Le Roy large double electrical machine

290 x 135 x 200
Glass, brass, felt and wood

CAT. 1878 : 370

Grande machina electrica dupla de Le Roy.

An electrical machine similar to the previous one, but whose glass sphere is more electrical.

This model of an electrostatic machine has some additional features in relation to the first machines built by Le Roy in the 18th century. It comprises two glass discs, one metre in diameter, that are turned in unison on a common horizontal axis by handles on either end of that axis.

A pair of felt pads on either side of each disc is rubbed as they rotate. These pads are in electrical contact with a brass sphere, 14 cm in diameter, which gains a negative charge from the friction. The sphere is mounted on a cylindrical glass rod which keeps it electrically isolated.

Diametrically opposed to the pads are four wooden rings, 25 cm in diameter, arranged on each side of the glass discs. These rings have 17 sharp spikes distributed on two concentric arcs. The spikes collect the electric charge from the disc. The charge is transferred to a brass sphere, 40 cm in diameter, by means of a conductor, also made of brass.
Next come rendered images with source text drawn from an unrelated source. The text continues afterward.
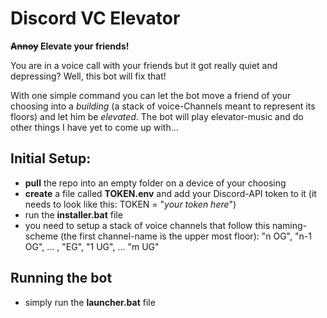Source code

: # Discord VC Elevator
**~~Annoy~~ Elevate your friends!**

You are in a voice call with your friends but it got really quiet and depressing? Well, this bot will fix that!

With one simple command you can let the bot move a friend of your choosing into a _building_ (a stack of voice-Channels meant to represent its floors) and let him be _elevated_. The bot will play elevator-music and do other things I have yet to come up with...

## Initial Setup:
- **pull** the repo into an empty folder on a device of your choosing
- **create** a file called **TOKEN.env** and add your Discord-API token to it (it needs to look like this: TOKEN = "_your token here_") 
- run the **installer.bat** file
- you need to setup a stack of voice channels that follow this naming-scheme (the first channel-name is the upper most floor): "n OG", "n-1 OG", ... , "EG", "1 UG", ... "m UG"

## Running the bot
- simply run the **launcher.bat** file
This sphere has two smaller ones attached to it, one measures 14 cm and the other 3,5 cm in diameter.

The metal spikes on the wooden rings, mentioned above, gain a dense negative charge by induction. The positive charge on the glass and the negative one on the spikes produces an electrical discharge between them, which can be seen in a dark room. This discharge results in an accumulation of a positive charge on the spheres, which are electrically connected to the metal base of the collecting rings.

Although the machine was only acquired by the Gabinete de Física in 1873, it is a fine example of the type of electrostatic machine which was devised by Le Roy a hundred years before.

Daguin, Pierre-Adolphe, Traité Élémentaire de Physique Théorique et Expérimentale, Paris, 1878, n.º 1604.